Consider this simple vector-valued function for which the Jacobian is trivial to write down analytically:
from jax.config import config
config.update("jax_enable_x64", True)
import jax.numpy as jnp
from jax import vjp, jacrev
# Define a vector-valued function (3 inputs --> 2 outputs)
def vector_func(args):
x,y,z = args
a = 2*x**2 + 3*y**2 + 4*z**2
b = 4*x*y*z
return jnp.array([a, b])
# Define the inputs
x = 2.0
y = 3.0
z = 4.0
# Compute the vector-Jacobian product at the fiducial input point (x,y,z)
val, func_vjp = vjp(vector_func, (x, y, z))
print(val)
# [99,96]
# now evaluate the function returned by vjp along with basis row vectors to pull out gradient of 1st and 2nd output components
v1 = jnp.array([1.0, 0.0]) # pulls out the gradient of the 1st component wrt the 3 inputs, i.e., first row of Jacobian
v2 = jnp.array([0.0, 1.0]) # pulls out the gradient of the 1st component wrt the 3 inputs, i.e., second row of Jacobian
gradient1 = func_vjp(v1)
print(gradient1)
# [8, 18, 32]
gradient2 = func_vjp(v2)
print(gradient2)
# [48,32,24]
That much makes sense to me -- we're separately feeding [1,0] and [0,1] to vjp_func to respectively get the first and second rows of the Jacobian evaluated at our fiducial point (x,y,z)=(2,3,4).
But now what if we fed vjp_func a non-identity row vector like [2,0]? Is this asking how the fiducial (x,y,z) would need to be perturbed to double the first component of the output?

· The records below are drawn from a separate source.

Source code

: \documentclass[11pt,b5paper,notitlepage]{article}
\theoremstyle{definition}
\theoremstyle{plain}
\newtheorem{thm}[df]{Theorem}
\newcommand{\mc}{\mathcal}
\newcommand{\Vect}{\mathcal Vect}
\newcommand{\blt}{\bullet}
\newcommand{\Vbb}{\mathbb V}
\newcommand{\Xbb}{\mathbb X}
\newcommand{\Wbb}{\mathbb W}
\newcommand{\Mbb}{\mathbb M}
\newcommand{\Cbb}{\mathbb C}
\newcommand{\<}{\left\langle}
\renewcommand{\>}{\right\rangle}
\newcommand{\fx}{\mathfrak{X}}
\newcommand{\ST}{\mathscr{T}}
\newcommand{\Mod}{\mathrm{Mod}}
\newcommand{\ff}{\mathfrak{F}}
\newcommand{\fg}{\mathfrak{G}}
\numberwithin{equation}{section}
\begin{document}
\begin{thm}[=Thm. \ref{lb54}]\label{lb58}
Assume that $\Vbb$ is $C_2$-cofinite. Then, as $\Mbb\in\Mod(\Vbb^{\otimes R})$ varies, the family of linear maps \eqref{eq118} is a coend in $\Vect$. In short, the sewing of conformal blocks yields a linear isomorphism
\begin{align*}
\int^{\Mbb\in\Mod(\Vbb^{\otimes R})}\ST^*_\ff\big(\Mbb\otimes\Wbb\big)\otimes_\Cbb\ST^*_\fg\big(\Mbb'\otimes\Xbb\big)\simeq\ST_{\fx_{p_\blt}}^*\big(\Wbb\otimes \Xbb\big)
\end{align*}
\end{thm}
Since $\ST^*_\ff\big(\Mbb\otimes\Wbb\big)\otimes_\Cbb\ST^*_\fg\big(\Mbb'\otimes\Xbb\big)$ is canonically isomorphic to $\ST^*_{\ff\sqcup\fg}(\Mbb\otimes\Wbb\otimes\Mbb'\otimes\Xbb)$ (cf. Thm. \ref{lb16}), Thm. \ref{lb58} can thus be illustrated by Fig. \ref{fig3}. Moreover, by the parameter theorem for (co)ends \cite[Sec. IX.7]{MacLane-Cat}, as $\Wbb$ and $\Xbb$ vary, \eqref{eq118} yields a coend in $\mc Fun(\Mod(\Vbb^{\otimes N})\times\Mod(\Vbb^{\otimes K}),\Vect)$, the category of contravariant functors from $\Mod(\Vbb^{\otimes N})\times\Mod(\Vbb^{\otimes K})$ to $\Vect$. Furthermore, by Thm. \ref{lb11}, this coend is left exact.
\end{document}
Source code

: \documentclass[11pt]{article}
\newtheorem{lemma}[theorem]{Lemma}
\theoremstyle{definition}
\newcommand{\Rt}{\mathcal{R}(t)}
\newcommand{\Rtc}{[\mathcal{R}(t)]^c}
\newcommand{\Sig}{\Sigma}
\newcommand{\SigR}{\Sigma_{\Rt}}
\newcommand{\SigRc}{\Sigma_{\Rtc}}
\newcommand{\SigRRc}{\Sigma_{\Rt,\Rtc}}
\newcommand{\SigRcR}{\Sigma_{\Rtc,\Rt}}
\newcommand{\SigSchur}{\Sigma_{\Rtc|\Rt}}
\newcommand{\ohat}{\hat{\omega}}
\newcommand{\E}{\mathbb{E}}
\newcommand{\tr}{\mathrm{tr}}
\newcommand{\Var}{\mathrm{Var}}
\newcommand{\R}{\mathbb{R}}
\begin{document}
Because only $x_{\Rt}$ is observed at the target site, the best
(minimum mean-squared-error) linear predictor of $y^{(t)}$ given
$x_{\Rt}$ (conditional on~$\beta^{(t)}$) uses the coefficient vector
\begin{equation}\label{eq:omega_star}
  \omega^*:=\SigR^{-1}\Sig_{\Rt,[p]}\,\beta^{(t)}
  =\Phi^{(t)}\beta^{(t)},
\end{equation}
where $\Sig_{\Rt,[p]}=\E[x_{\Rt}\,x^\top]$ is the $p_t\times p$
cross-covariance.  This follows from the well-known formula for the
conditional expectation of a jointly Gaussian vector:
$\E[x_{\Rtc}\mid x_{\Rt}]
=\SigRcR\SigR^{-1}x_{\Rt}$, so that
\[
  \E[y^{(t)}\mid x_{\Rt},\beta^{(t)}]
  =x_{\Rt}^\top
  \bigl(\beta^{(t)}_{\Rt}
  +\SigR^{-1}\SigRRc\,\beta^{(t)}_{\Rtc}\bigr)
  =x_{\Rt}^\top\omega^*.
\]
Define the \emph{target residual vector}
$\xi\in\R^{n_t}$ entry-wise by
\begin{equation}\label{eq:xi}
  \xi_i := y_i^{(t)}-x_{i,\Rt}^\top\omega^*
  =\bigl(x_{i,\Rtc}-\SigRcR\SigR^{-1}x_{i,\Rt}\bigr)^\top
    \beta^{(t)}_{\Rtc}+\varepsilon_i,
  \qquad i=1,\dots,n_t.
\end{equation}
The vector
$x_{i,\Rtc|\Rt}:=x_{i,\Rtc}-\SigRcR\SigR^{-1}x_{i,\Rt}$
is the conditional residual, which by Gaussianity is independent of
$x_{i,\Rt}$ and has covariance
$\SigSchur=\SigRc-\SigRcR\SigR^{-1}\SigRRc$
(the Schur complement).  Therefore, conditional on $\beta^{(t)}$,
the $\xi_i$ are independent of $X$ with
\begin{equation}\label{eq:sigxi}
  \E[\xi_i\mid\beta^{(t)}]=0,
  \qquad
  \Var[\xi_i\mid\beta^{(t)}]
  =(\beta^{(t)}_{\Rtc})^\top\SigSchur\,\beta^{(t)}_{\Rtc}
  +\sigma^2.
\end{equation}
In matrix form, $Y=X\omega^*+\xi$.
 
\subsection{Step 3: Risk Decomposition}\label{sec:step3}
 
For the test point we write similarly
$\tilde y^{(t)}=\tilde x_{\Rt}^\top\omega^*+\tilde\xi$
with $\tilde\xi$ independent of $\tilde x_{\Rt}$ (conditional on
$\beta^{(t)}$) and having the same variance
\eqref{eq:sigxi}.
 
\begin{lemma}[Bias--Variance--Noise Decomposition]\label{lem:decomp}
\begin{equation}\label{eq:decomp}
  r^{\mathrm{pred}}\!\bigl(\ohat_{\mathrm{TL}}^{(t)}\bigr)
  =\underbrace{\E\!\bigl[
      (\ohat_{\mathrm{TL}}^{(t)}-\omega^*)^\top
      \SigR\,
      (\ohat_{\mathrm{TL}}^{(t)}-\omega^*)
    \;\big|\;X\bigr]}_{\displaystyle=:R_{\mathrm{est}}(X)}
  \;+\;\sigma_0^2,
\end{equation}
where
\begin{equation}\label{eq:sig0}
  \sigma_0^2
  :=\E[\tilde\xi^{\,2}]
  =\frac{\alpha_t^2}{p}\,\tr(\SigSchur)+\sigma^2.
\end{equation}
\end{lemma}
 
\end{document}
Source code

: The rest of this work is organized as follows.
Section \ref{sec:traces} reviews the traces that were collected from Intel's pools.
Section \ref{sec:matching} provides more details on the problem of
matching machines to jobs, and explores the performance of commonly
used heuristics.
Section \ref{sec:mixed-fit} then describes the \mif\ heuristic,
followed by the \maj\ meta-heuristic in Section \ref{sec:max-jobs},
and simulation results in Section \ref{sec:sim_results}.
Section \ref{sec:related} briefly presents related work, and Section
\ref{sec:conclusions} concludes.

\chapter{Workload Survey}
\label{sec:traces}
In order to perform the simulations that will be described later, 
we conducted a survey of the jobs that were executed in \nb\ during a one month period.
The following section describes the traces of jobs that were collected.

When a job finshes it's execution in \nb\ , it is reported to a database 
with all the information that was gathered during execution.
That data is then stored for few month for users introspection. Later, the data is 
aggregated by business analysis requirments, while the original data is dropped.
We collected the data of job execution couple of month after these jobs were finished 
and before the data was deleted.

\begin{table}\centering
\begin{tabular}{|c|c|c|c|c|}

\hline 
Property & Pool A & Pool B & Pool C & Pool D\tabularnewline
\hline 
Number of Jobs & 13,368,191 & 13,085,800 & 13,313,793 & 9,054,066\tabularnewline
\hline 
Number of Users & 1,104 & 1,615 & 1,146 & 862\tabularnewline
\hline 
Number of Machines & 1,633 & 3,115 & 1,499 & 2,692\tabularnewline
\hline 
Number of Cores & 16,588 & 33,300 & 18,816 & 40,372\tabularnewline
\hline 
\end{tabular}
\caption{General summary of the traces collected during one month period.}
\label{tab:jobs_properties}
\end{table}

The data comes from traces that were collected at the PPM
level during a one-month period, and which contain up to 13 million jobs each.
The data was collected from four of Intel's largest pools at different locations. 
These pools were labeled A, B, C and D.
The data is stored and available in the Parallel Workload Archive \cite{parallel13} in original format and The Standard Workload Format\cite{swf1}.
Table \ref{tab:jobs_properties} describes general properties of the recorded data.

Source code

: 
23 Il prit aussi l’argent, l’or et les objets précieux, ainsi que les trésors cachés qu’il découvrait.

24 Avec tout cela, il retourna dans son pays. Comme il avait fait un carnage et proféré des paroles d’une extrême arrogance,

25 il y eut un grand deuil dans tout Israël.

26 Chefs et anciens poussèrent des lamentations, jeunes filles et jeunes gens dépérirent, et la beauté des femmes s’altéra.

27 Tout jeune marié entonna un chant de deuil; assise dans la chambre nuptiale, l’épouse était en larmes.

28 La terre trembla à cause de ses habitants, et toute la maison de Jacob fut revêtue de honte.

If so, is there a way to see this by evaluating vector_func at the perturbed parameter values?
I tried but I'm not sure:
# suppose I want to know what perturbations in (x,y,z) cause a doubling of the first output and no change in second output component
print(func_vjp(jnp.array([2.0,0.0])))
# [16,36,64]
### Attempts to use the output of vjp_func to verify that val becomes [99*2, 96]
### none of these work
print(vector_func([16,36,64]))
# [20784, 147456]
print(vector_func([x*16,y*36,z*64])
# [299184., 3538944.]
What am I doing wrong in using the output of func_vjp to modify the fiducial parameters (x,y,z) and feed those back into vector_func to verify indeed that those parameter perturbations double the first component of the original output and leave the second component unchanged?